WHAT IS BEING ASKED: Nothing but the text of the records belongs in your answer: repeat all of it exactly and leave out the images.

Source texts of formatted documents
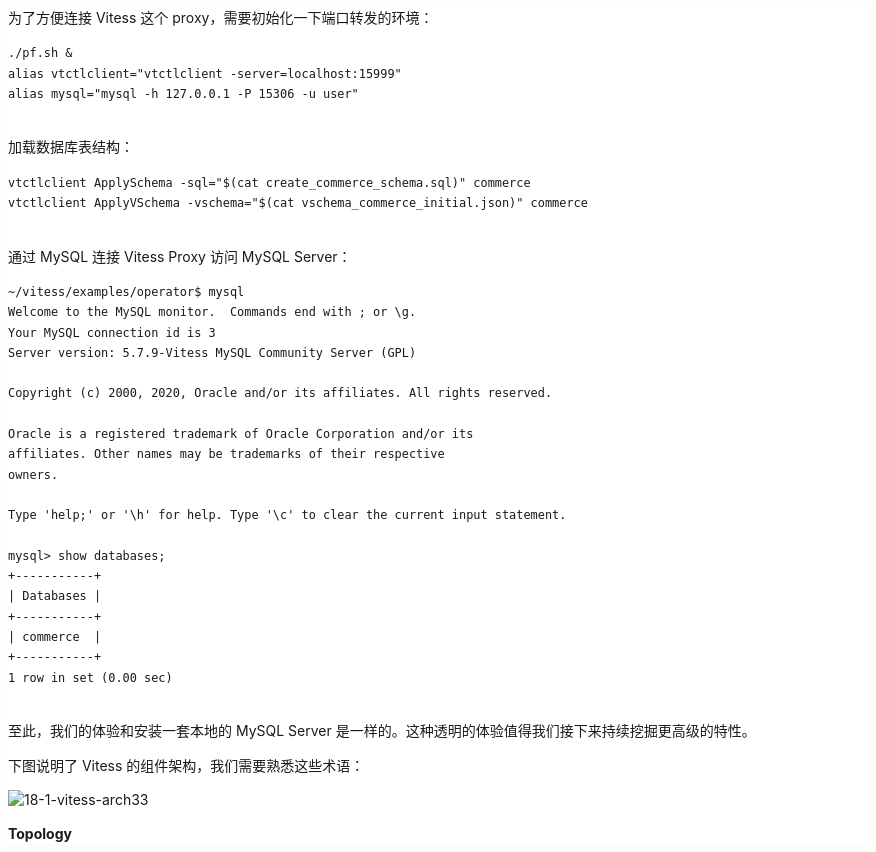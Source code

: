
 ```
```

为了方便连接 Vitess 这个 proxy，需要初始化一下端口转发的环境：

```
./pf.sh &
alias vtctlclient="vtctlclient -server=localhost:15999"
alias mysql="mysql -h 127.0.0.1 -P 15306 -u user"


```

加载数据库表结构：

```
vtctlclient ApplySchema -sql="$(cat create_commerce_schema.sql)" commerce
vtctlclient ApplyVSchema -vschema="$(cat vschema_commerce_initial.json)" commerce


```

通过 MySQL 连接 Vitess Proxy 访问 MySQL Server：

```
~/vitess/examples/operator$ mysql
Welcome to the MySQL monitor.  Commands end with ; or \g.
Your MySQL connection id is 3
Server version: 5.7.9-Vitess MySQL Community Server (GPL)

Copyright (c) 2000, 2020, Oracle and/or its affiliates. All rights reserved.

Oracle is a registered trademark of Oracle Corporation and/or its
affiliates. Other names may be trademarks of their respective
owners.

Type 'help;' or '\h' for help. Type '\c' to clear the current input statement.

mysql> show databases;
+-----------+
| Databases |
+-----------+
| commerce  |
+-----------+
1 row in set (0.00 sec)


```

至此，我们的体验和安装一套本地的 MySQL Server 是一样的。这种透明的体验值得我们接下来持续挖掘更高级的特性。

下图说明了 Vitess 的组件架构，我们需要熟悉这些术语：

![18-1-vitess-arch33](assets/36be7e60-2cc7-11eb-90f6-fbd19bda6e6e)

**Topology**
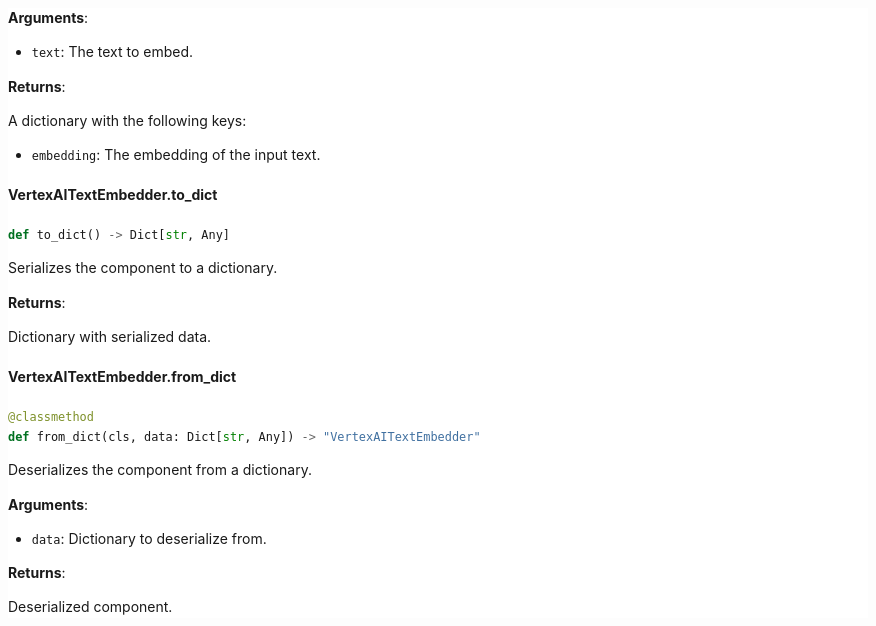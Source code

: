 **Arguments**:

- `text`: The text to embed.

**Returns**:

A dictionary with the following keys:
- `embedding`: The embedding of the input text.

<a id="haystack_integrations.components.embedders.google_vertex.text_embedder.VertexAITextEmbedder.to_dict"></a>

#### VertexAITextEmbedder.to\_dict

```python
def to_dict() -> Dict[str, Any]
```

Serializes the component to a dictionary.

**Returns**:

Dictionary with serialized data.

<a id="haystack_integrations.components.embedders.google_vertex.text_embedder.VertexAITextEmbedder.from_dict"></a>

#### VertexAITextEmbedder.from\_dict

```python
@classmethod
def from_dict(cls, data: Dict[str, Any]) -> "VertexAITextEmbedder"
```

Deserializes the component from a dictionary.

**Arguments**:

- `data`: Dictionary to deserialize from.

**Returns**:

Deserialized component.
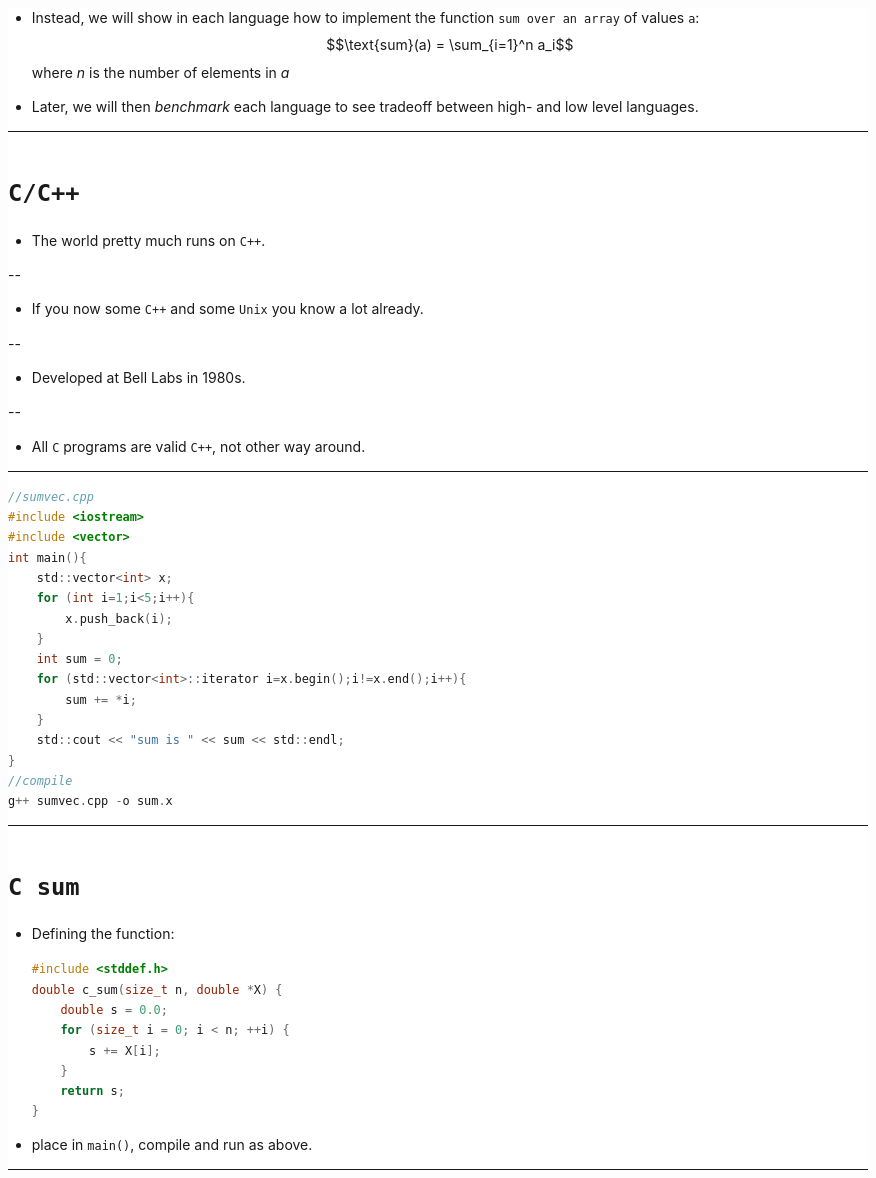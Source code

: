 * Instead, we will show in each language how to implement the function `sum over an array` of values `a`:
    $$\text{sum}(a) = \sum_{i=1}^n a_i$$
    where $n$ is the number of elements in $a$

* Later, we will then *benchmark* each language to see tradeoff between high- and low level languages.

---

# `C/C++`

* The world pretty much runs on `C++`.

--

* If you now some `C++` and some `Unix` you know a lot already.

--

* Developed at Bell Labs in 1980s.

--

* All `C` programs are valid `C++`, not other way around.

---


```C
//sumvec.cpp
#include <iostream>
#include <vector>
int main(){
    std::vector<int> x;
    for (int i=1;i<5;i++){
        x.push_back(i);
    }
    int sum = 0;
    for (std::vector<int>::iterator i=x.begin();i!=x.end();i++){
        sum += *i;
    }
    std::cout << "sum is " << sum << std::endl;
}
//compile
g++ sumvec.cpp -o sum.x
```

---

# `C sum`

* Defining the function:
    ```C
    #include <stddef.h>
    double c_sum(size_t n, double *X) {
        double s = 0.0;
        for (size_t i = 0; i < n; ++i) {
            s += X[i];
        }
        return s;
    }
    ```
* place in `main()`, compile and run as above.

---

TASK SOLUTION:
Source code

:
 ```
```

为了方便连接 Vitess 这个 proxy，需要初始化一下端口转发的环境：

```
./pf.sh &
alias vtctlclient="vtctlclient -server=localhost:15999"
alias mysql="mysql -h 127.0.0.1 -P 15306 -u user"


```

加载数据库表结构：

```
vtctlclient ApplySchema -sql="$(cat create_commerce_schema.sql)" commerce
vtctlclient ApplyVSchema -vschema="$(cat vschema_commerce_initial.json)" commerce


```

通过 MySQL 连接 Vitess Proxy 访问 MySQL Server：

```
~/vitess/examples/operator$ mysql
Welcome to the MySQL monitor.  Commands end with ; or \g.
Your MySQL connection id is 3
Server version: 5.7.9-Vitess MySQL Community Server (GPL)

Copyright (c) 2000, 2020, Oracle and/or its affiliates. All rights reserved.

Oracle is a registered trademark of Oracle Corporation and/or its
affiliates. Other names may be trademarks of their respective
owners.

Type 'help;' or '\h' for help. Type '\c' to clear the current input statement.

mysql> show databases;
+-----------+
| Databases |
+-----------+
| commerce  |
+-----------+
1 row in set (0.00 sec)


```

至此，我们的体验和安装一套本地的 MySQL Server 是一样的。这种透明的体验值得我们接下来持续挖掘更高级的特性。

下图说明了 Vitess 的组件架构，我们需要熟悉这些术语：

![18-1-vitess-arch33](assets/36be7e60-2cc7-11eb-90f6-fbd19bda6e6e)

**Topology**
Source code

: **Arguments**:

- `text`: The text to embed.

**Returns**:

A dictionary with the following keys:
- `embedding`: The embedding of the input text.

<a id="haystack_integrations.components.embedders.google_vertex.text_embedder.VertexAITextEmbedder.to_dict"></a>

#### VertexAITextEmbedder.to\_dict

```python
def to_dict() -> Dict[str, Any]
```

Serializes the component to a dictionary.

**Returns**:

Dictionary with serialized data.

<a id="haystack_integrations.components.embedders.google_vertex.text_embedder.VertexAITextEmbedder.from_dict"></a>

#### VertexAITextEmbedder.from\_dict

```python
@classmethod
def from_dict(cls, data: Dict[str, Any]) -> "VertexAITextEmbedder"
```

Deserializes the component from a dictionary.

**Arguments**:

- `data`: Dictionary to deserialize from.

**Returns**:

Deserialized component.
Source code

: * Instead, we will show in each language how to implement the function `sum over an array` of values `a`:
    $$\text{sum}(a) = \sum_{i=1}^n a_i$$
    where $n$ is the number of elements in $a$

* Later, we will then *benchmark* each language to see tradeoff between high- and low level languages.

---

# `C/C++`

* The world pretty much runs on `C++`.

--

* If you now some `C++` and some `Unix` you know a lot already.

--

* Developed at Bell Labs in 1980s.

--

* All `C` programs are valid `C++`, not other way around.

---


```C
//sumvec.cpp
#include <iostream>
#include <vector>
int main(){
    std::vector<int> x;
    for (int i=1;i<5;i++){
        x.push_back(i);
    }
    int sum = 0;
    for (std::vector<int>::iterator i=x.begin();i!=x.end();i++){
        sum += *i;
    }
    std::cout << "sum is " << sum << std::endl;
}
//compile
g++ sumvec.cpp -o sum.x
```

---

# `C sum`

* Defining the function:
    ```C
    #include <stddef.h>
    double c_sum(size_t n, double *X) {
        double s = 0.0;
        for (size_t i = 0; i < n; ++i) {
            s += X[i];
        }
        return s;
    }
    ```
* place in `main()`, compile and run as above.

---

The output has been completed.